# Interesting question on tyvek and felt paper for roof



## enforcer (Aug 25, 2008)

A homeowner asked why tyvek is used on a wall but not on a roof..
If tyvek is supposedly superior to felt paper on walls, why not on a roof?
What are some so called technical reasons?


----------



## shanekw1 (Mar 20, 2008)

Try to walk on tyvek on a roof.


----------



## enforcer (Aug 25, 2008)

Yes, it's too slippery for a roof when walking..
I meant besides that are there any other reasons?


----------



## SAW.co (Jan 2, 2011)

When you put a nail thru felt the asphalt sticks to the nail & seals around it.
Tyvek wont do that.


----------



## ohiohomedoctor (Dec 26, 2010)

I would think it would be a massive waste of money since roofing material is typically more waterproof than siding installations. Never seen a roof with weep wholes. Except the ones the europeans post with gutters that run inside the home.

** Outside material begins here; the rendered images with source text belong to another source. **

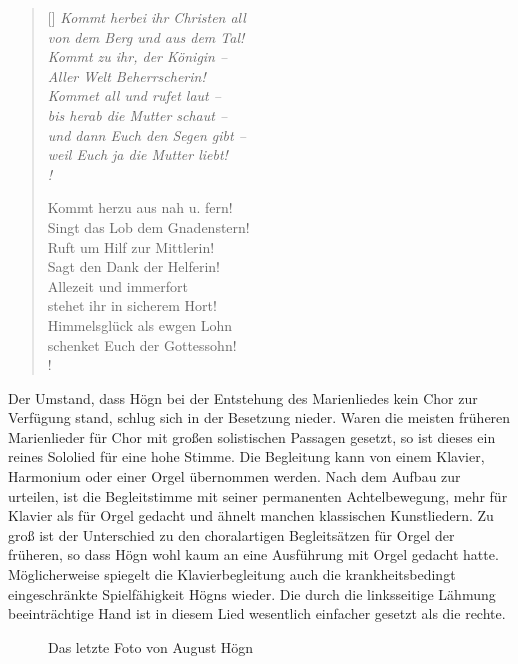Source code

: \settowidth{\versewidth}{Singt das Lob dem Gnadenstern!}

\begin{verse}[\versewidth]
\itshape
Kommt herbei ihr Christen all \\
von dem Berg und aus dem Tal! \\
Kommt zu ihr, der Königin – \\
Aller Welt Beherrscherin!\\
Kommet all und rufet laut – \\
bis herab die Mutter schaut – \\
und dann Euch den Segen gibt – \\
weil Euch ja die Mutter liebt! \\!

Kommt herzu aus nah u. fern! \\
Singt das Lob dem Gnadenstern! \\
Ruft um Hilf zur Mittlerin! \\
Sagt den Dank der Helferin! \\
Allezeit und immerfort \\
stehet ihr in sicherem Hort! \\
Himmelsglück als ewgen Lohn \\
schenket Euch der Gottessohn! \\!
\end{verse}

Der Umstand, dass Högn bei der Entstehung des Marienliedes kein Chor zur
Verfügung stand, schlug sich in der Besetzung nieder. Waren die meisten
früheren Marienlieder für Chor mit großen solistischen Passagen
gesetzt, so ist dieses ein reines Sololied für eine hohe Stimme. Die
Begleitung kann von einem Klavier, Harmonium oder einer Orgel
übernommen werden. Nach dem Aufbau zur urteilen, ist die Begleitstimme
mit seiner permanenten Achtelbewegung, mehr für Klavier als für Orgel
gedacht und ähnelt manchen klassischen Kunstliedern. Zu groß ist der
Unterschied zu den choralartigen Begleitsätzen für Orgel der
früheren, so dass Högn wohl kaum an eine Ausführung mit Orgel gedacht
hatte. Möglicherweise spiegelt die Klavierbegleitung auch die
krankheitsbedingt eingeschränkte Spielfähigkeit Högns wieder. Die durch
die linksseitige Lähmung beeinträchtige Hand ist in diesem Lied
wesentlich einfacher gesetzt als die rechte.

\begin{figure}
\caption{Das letzte Foto von August Högn}
\end{figure}

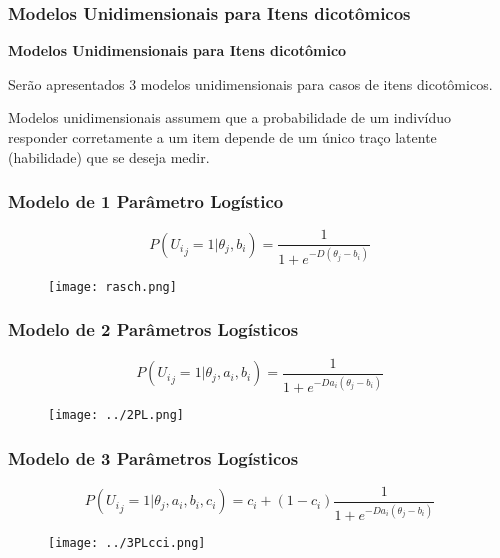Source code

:\documentclass{beamer}
\begin{document}
	
	\begin{frame}
		
		\frametitle{Modelos Unidimensionais para Itens dicotômicos}
		
		\begin{center}
			\textbf{Modelos Unidimensionais para Itens dicotômico}
		\end{center}
		
		Serão apresentados 3 modelos unidimensionais para casos de itens dicotômicos. 
		
		Modelos unidimensionais assumem que a probabilidade de um indivíduo responder corretamente a um item depende de um único traço latente (habilidade) que se deseja medir. 
		

	\end{frame}
	
	
	\begin{frame}
		
		\frametitle{Modelo de 1 Parâmetro Logístico}
		
		\[
				P({U_i}_j = 1|{\theta}_j, b_i) = 
				\frac{1}{1+e^{-D(\theta_j - b_i)}}
		\]
		\begin{figure}
		\texttt{[image: rasch.png]}
		\end{figure}

	\end{frame}
	
	
	\begin{frame}
		
		\frametitle{Modelo de 2 Parâmetros Logísticos}
		
		\[
			P({U_i}_j = 1|{\theta}_j, a_i, b_i) =
			\frac{1}{1+e^{-Da_i(\theta_j- b_i)}}
		\]
		
		\begin{figure}
			\texttt{[image: ../2PL.png]}
		\end{figure}

		
	\end{frame}
	
	
	\begin{frame}
		
		\frametitle{Modelo de 3 Parâmetros Logísticos}
		\[
			P({U_i}_j = 1|{\theta}_j, a_i, b_i, c_i) =
			c_i+(1-c_i)\frac{1}{1+e^{-Da_i(\theta_j- b_i)}}
		\]
		\begin{figure}
			\texttt{[image: ../3PLcci.png]}
		\end{figure}

		
	\end{frame}
\end{document}
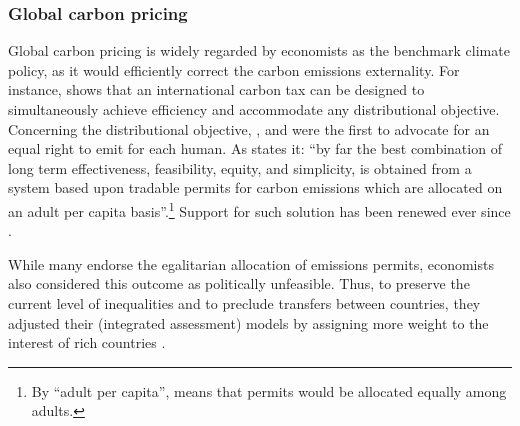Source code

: \subsubsection{Global carbon pricing}\label{subsubsec:literature_pricing}

Global carbon pricing is widely regarded by economists as the benchmark climate policy, as it would efficiently correct the carbon emissions externality. For instance, \citet{hoel_carbon_1991} shows that an international carbon tax can be designed to simultaneously achieve efficiency and accommodate any distributional objective. 
Concerning the distributional objective, \citet{grubb_greenhouse_1990}, \citet{agarwal_global_1991} and \citet{bertram_tradeable_1992} were the first to advocate for an equal right to emit for each human. As \citet{grubb_greenhouse_1990} states it: ``by far the best combination of long term effectiveness, feasibility, equity, and simplicity, is obtained from a system based upon tradable permits for carbon emissions which are allocated on an adult per capita basis''.\footnote{By ``adult per capita'', \citet{grubb_greenhouse_1990} means that permits would be allocated equally among adults.} Support for such solution has been renewed ever since \citep{baer_equity_2000,jamieson_climate_2001,blanchard_major_2021,rajan_global_2021}. %

While many endorse the egalitarian allocation of emissions permits, economists also considered this outcome as politically unfeasible. Thus, to preserve the current level of inequalities and to preclude transfers between countries, they adjusted their (integrated assessment) models by assigning more weight to the interest of rich countries \citep{stanton_negishi_2011}.  %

That still amazes me.


----------



## Tinstaafl (Jan 6, 2008)

From DuPont's website:



> *9. Can DuPont™ Tyvek® be used in attics? On roofs? Under Floors? On the interior?*
> 
> In 2006 DuPont introduced Tyvek® AtticWrap™, a unique, breathable membrane that helps create an airtight seal to reduce air leakage and energy loss through the roof. All other DuPont™ Tyvek® products in Canada and the US have been tested and approved as a product to be installed behind exterior walls.


----------



## ohiohomedoctor (Dec 26, 2010)

So it is settled. It can be done with the right budget, on low slope ranches, when its not raining. I always thought about rolling aqua defense on an entire roof structure. What an up sell :whistling:


----------



## TNTRenovate (Aug 19, 2010)

I guess the real question, that no one seems to have a consensus on is, what is the purpose of tar paper/felt?


----------



## fourcornerhome (Feb 19, 2008)

We stripped a roof off that had no felt, and the shingles were stuck to the plywood. The worst tearoff ever !


----------



## RandyB1986 (Jan 2, 2009)

Tyvek Atticwrap I have installed didn't go on top of decking.....it was installed in attic under decking. Tyvek keeps water out but lets air escape.....on a different but same note, why do some old timers use black paper on walls instead of Tyvek?


----------



## Tom Struble (Mar 2, 2007)

:whistlinghere we go :laughing:


----------



## Tom Struble (Mar 2, 2007)

Tinstaafl said:


> From DuPont's website:


this goes in the attic


----------



## enforcer (Aug 25, 2008)

The question would now be, if tyvek is a water barrier on walls, why won't it be a water barrier on a roof? Even though shingles stick to tar paper and seal, isn't tyvek just as good as sealing when using staples?


----------



## RandyB1986 (Jan 2, 2009)

enforcer said:


> The question would now be, if tyvek is a water barrier on walls, why won't it be a water barrier on a roof? Even though shingles stick to tar paper and seal, isn't tyvek just as good as sealing when using staples?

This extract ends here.